The Healing Wisdom of Birds: The Spirit of the Dove



This article was written by Lesley Morrison
posted under Self-Help
The Healing Wisdom of Birds Dove
The
dove is one of those birds whose imagery seems universal. It is a
symbol of hope, purity, and faith, but many people would never think to
look any deeper into its complex and ancient past. While researching
for my book, The Healing Wisdom of Birds,
I poured through a vast pile of mythologies, goddess images, and
religious associations centered upon birds and found a history of the
dove much more intriguing than the modern day archetype.

If we cast an eye back toward the civilizations of ancient Crete, Egypt,
and Greece, we can see the dove predominate as a cultural icon,
harmonizing the apparent duality of sexuality and spiritual love.
Although revered as a symbol of peace in many places, the dove was
usually seen as the embodiment of the Goddess and her divine powers. In
Mycenaean iconography, the dove and goddess motif appeared as early as
the 16th century BCE. This icon later spread throughout Greece,
eventually evolving into the Greek goddess Aphrodite, the world’s
favorite deity of amour. Aphrodite (Venus in the Roman
pantheon) had the dove as her primary bird companion—not as a symbol of
hope or faith, but as the profound essence of fertility that springs
from sexual and emotional love.
In the ancient Minoan pantheon, the goddess who overruled fertility and
procreation had the dove as her sacred bird. The dove personifies the
idea of union with the source of life that sexual energy and
spirituality both strive to fulfill. It is an enduring symbol of the
soul but at the same time reveals the connection between earthly love
and the human need to reunite with the divine. Doves, like the goddesses
they adorned, have brought together the fundamentals of the human
experience in mythologies, art, and many religions, unifying divine love
with erotic love into one spiritual experience. This reveals to us the
undeniable relationship between the two aspects of human nature.

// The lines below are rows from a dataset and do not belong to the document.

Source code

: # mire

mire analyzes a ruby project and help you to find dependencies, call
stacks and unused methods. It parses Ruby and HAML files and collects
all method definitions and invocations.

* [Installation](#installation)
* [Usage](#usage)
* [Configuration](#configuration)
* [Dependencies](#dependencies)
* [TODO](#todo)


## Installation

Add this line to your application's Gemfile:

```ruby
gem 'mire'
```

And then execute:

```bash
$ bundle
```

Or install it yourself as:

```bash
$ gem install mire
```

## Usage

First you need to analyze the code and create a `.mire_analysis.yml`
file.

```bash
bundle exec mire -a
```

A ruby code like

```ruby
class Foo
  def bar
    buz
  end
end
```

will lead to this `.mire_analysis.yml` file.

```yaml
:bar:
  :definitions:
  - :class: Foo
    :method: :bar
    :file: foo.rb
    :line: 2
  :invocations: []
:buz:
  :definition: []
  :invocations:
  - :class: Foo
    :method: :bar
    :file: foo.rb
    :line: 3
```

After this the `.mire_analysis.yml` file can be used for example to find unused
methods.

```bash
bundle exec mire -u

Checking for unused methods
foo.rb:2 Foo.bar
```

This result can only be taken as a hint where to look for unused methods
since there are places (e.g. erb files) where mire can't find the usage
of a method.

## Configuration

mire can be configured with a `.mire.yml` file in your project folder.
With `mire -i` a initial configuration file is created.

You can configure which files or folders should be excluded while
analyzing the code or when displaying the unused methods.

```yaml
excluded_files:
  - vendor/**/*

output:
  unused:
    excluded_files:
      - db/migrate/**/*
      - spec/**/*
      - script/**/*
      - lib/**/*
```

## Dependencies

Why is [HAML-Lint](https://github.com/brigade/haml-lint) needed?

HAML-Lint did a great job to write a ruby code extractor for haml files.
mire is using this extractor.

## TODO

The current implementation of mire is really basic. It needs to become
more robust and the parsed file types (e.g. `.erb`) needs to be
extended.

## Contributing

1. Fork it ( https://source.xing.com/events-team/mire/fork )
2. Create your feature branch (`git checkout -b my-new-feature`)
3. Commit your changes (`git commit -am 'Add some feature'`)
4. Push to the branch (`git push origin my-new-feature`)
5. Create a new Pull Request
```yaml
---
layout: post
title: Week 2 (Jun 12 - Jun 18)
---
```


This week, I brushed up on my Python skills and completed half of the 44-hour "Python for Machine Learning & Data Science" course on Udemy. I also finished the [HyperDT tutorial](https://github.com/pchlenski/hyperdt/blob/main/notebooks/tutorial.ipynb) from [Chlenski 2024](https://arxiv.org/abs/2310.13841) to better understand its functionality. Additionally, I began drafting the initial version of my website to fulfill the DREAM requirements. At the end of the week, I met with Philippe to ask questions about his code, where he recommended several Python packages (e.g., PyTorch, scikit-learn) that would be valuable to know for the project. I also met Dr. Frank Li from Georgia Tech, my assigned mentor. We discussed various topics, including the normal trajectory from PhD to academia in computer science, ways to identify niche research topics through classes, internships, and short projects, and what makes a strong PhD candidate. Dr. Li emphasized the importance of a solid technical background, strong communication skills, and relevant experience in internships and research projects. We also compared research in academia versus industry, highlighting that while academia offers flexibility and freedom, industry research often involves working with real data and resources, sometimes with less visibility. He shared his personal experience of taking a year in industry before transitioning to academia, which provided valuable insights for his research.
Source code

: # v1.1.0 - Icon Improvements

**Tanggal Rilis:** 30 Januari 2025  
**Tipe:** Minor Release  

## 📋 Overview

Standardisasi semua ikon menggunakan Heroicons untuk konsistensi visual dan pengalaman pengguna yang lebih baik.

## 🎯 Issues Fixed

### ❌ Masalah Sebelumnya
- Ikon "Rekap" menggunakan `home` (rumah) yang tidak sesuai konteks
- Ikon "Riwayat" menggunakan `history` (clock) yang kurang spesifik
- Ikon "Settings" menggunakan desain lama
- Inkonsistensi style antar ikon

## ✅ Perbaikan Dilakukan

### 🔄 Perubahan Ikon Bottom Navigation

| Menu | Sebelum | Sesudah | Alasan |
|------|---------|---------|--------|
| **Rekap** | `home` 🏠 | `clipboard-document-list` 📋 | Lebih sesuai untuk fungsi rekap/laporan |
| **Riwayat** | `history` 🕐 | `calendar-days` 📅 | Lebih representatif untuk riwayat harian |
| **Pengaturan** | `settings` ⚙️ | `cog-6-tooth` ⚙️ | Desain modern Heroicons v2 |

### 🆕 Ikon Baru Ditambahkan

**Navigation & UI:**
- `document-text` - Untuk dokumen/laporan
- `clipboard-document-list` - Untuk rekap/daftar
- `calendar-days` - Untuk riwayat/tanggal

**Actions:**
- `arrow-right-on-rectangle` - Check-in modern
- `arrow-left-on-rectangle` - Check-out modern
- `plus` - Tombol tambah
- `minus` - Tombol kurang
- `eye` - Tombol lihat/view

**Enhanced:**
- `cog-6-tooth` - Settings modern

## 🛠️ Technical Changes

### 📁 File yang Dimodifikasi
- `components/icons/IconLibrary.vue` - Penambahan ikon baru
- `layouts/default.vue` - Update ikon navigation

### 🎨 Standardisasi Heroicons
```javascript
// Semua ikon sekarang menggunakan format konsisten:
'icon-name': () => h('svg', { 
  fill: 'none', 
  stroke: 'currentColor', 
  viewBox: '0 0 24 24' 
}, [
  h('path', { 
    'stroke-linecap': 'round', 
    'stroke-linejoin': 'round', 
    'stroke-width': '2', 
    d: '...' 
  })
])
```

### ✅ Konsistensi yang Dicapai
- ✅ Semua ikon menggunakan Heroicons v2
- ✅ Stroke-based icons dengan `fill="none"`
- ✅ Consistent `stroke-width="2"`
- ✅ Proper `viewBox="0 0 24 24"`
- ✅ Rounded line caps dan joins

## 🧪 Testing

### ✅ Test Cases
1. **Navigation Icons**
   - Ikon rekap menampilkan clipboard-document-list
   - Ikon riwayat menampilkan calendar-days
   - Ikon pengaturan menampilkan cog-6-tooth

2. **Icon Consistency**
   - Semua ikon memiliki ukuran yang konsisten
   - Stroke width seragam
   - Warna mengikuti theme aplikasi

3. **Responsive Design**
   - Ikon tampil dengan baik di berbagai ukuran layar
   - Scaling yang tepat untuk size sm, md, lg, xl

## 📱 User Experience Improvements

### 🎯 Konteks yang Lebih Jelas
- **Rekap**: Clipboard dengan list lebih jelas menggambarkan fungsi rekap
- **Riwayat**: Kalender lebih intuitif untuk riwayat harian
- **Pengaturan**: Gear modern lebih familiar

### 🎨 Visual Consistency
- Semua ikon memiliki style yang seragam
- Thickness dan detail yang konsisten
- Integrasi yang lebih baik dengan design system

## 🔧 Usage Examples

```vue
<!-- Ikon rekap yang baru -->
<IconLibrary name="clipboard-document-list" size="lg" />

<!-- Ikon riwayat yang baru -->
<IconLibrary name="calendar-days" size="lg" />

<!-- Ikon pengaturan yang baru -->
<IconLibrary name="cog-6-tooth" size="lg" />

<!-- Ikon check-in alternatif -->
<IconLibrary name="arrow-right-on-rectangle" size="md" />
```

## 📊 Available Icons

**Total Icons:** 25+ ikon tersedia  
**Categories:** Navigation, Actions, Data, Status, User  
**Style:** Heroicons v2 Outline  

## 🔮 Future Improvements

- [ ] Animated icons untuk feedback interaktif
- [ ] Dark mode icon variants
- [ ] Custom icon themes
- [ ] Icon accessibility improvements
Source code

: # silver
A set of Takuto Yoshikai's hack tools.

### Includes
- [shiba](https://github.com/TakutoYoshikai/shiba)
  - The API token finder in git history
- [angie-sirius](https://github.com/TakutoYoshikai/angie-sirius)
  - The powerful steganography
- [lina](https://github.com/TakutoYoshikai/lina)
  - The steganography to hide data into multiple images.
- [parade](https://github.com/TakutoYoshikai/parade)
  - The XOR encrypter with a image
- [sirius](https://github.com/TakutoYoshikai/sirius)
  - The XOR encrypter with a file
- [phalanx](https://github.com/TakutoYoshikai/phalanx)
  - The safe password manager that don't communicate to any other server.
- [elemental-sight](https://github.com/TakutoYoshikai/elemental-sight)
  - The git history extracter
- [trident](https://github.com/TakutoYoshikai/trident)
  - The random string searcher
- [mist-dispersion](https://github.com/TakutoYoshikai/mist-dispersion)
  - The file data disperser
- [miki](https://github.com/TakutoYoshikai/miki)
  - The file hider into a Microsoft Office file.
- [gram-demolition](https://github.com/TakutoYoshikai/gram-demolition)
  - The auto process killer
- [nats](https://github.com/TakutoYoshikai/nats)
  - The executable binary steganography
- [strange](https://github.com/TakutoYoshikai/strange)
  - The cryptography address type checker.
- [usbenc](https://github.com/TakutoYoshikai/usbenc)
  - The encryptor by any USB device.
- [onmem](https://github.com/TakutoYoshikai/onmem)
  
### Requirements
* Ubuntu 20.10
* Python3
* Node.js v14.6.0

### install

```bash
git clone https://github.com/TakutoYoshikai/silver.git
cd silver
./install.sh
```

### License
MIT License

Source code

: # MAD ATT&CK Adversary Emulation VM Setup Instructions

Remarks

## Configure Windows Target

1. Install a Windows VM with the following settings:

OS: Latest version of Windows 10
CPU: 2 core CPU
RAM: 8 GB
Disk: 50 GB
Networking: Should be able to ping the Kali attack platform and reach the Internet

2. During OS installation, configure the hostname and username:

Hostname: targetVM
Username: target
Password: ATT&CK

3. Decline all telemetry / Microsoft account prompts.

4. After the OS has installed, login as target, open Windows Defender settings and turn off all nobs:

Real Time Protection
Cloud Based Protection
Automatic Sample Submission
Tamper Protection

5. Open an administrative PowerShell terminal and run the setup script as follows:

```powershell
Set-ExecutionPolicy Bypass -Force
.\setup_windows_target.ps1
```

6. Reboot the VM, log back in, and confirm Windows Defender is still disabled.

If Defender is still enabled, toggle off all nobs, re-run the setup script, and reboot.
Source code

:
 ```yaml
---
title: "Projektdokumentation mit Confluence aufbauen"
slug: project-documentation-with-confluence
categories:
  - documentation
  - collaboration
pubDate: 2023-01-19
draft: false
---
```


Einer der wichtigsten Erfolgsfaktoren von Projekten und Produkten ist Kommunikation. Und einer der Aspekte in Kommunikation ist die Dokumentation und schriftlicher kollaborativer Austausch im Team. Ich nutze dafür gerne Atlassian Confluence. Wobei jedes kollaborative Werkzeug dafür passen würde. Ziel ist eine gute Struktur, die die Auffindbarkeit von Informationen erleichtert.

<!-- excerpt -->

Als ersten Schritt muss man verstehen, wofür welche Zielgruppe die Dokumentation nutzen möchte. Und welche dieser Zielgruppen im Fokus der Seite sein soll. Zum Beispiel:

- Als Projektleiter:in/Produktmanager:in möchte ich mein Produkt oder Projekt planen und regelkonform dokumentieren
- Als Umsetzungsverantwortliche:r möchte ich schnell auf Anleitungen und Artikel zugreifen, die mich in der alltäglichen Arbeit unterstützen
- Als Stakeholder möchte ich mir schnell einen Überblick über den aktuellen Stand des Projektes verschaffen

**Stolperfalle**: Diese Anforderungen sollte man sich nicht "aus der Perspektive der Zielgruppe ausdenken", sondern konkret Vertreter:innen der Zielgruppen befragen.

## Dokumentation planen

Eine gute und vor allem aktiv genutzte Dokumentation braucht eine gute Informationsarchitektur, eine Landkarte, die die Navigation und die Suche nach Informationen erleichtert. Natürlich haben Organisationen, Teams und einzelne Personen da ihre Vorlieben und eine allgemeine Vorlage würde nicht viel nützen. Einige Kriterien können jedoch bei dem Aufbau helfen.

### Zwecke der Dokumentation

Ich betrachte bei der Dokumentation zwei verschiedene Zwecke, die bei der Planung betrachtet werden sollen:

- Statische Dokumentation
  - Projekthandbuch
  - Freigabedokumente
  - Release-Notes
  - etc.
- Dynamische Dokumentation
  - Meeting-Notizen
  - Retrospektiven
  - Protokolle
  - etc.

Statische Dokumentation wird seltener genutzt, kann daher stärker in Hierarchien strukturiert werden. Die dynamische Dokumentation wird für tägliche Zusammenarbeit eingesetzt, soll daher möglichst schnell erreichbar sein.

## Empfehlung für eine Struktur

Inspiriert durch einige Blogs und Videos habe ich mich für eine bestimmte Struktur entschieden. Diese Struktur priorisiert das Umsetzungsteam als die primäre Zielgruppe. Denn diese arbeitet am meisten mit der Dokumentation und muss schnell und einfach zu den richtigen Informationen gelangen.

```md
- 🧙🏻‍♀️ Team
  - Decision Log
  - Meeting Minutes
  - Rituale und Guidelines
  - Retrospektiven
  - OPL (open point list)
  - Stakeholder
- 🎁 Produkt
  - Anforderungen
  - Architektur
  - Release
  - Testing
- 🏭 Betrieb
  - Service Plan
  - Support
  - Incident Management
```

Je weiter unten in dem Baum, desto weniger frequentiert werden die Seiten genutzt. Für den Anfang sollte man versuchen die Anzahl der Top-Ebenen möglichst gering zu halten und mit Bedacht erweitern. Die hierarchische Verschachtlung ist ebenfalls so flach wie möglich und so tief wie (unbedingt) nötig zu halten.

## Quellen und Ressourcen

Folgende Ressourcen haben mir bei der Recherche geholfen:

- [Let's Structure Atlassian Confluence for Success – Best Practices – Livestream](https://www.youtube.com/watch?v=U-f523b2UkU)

But later cultures downplayed the dove’s role as the sacred image of
sexuality and, as time passed, alienated the dove from its primal
symbolic foundations. The dove remains a lingering presence in the
modern world, adorning holiday cards and church paintings, but the dove
carries such a complex wisdom that is long-cherished and universally
celebrated. As the epiphany of Aphrodite, the dove was a potent force of
fertility and higher love. Later, this bird came to be the sacred bird
of Bacchus, the Roman god of fertility, wine, and ecstasy. Many of these
associations are distant today, and frowned upon by more "conservative"
organizations and religious belief systems.
But why the dove? How does a quiet, ground-feeding little bird come to evoke such potent imagery from culture to culture?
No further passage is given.